About six months ago I discovered a series of papers by Torsten Ensslin & collaborators promoting a methodology they had developed, called Information Field Theory (IFT), for performing Bayesian inference on random fields; that is, Bayesian inference in infinite dimensional space. The group’s website is here. At the time my gut reaction was that the calculations looked suspicious because numerous delta functions, and in particular compositions of functions inside delta functions, were involved, invoking the notoriously ill-defined (from a mathematical perspective) technique of physics-style path integration. But, having limited experience with the manipulation of probability measures beyond the standard R^k space I was not really in a position to properly explain my concerns.
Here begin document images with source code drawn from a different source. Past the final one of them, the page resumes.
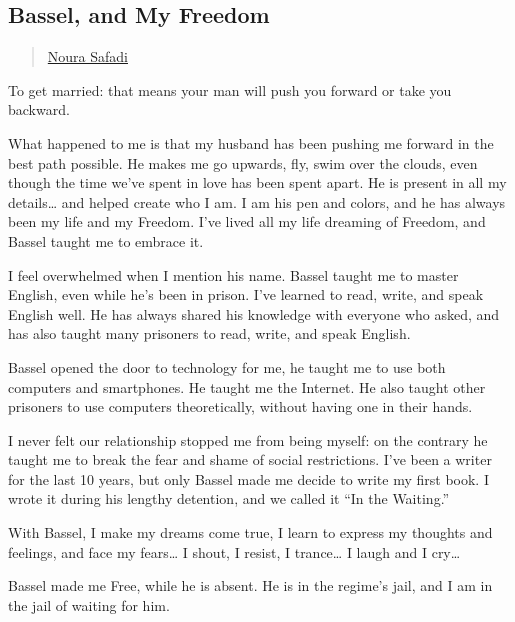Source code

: \subsection{Bassel, and My Freedom}\label{bassel-and-my-freedom}

\begin{quote}
\hyperlink{noura-ghazi-safadi}{Noura Safadi}
\end{quote}

To get married: that means your man will push you forward or take you
backward.

What happened to me is that my husband has been pushing me forward in
the best path possible. He makes me go upwards, fly, swim over the
clouds, even though the time we've spent in love has been spent apart.
He is present in all my details\ldots{} and helped create who I am. I am
his pen and colors, and he has always been my life and my Freedom. I've
lived all my life dreaming of Freedom, and Bassel taught me to embrace
it.

I feel overwhelmed when I mention his name. Bassel taught me to master
English, even while he's been in prison. I've learned to read, write,
and speak English well. He has always shared his knowledge with everyone
who asked, and has also taught many prisoners to read, write, and speak
English.

Bassel opened the door to technology for me, he taught me to use both
computers and smartphones. He taught me the Internet. He also taught
other prisoners to use computers theoretically, without having one in
their hands.

I never felt our relationship stopped me from being myself: on the
contrary he taught me to break the fear and shame of social
restrictions. I've been a writer for the last 10 years, but only Bassel
made me decide to write my first book. I wrote it during his lengthy
detention, and we called it ``In the Waiting.''

With Bassel, I make my dreams come true, I learn to express my thoughts
and feelings, and face my fears\ldots{} I shout, I resist, I
trance\ldots{} I laugh and I cry\ldots{}

Bassel made me Free, while he is absent. He is in the regime's jail, and
I am in the jail of waiting for him.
Now, however, after getting up to speed with the latest statistical research in this area I can show exactly why the mathematical foundation of IFT is incomplete, and why in all its practical applications to-date IFT has never actually interrogated an infinite dimensional posterior.

The basic premise of IFT (see, e.g., Ensslin & Weig 2010) is that for whatever infinite dimensional space (e.g., their suggestion, the Hilbert space of all L^2-integrable functions over some domain) we’re interested in we just give it a prior probability density, compute the likelihood of our observed data, and obtain (at least in thought experiment) a posterior probability density (pdf) via the ordinary Bayes theorem. The information part of IFT then comes in the approximation of the posterior pdf via an expansion about its Gibbs free energy minimising point.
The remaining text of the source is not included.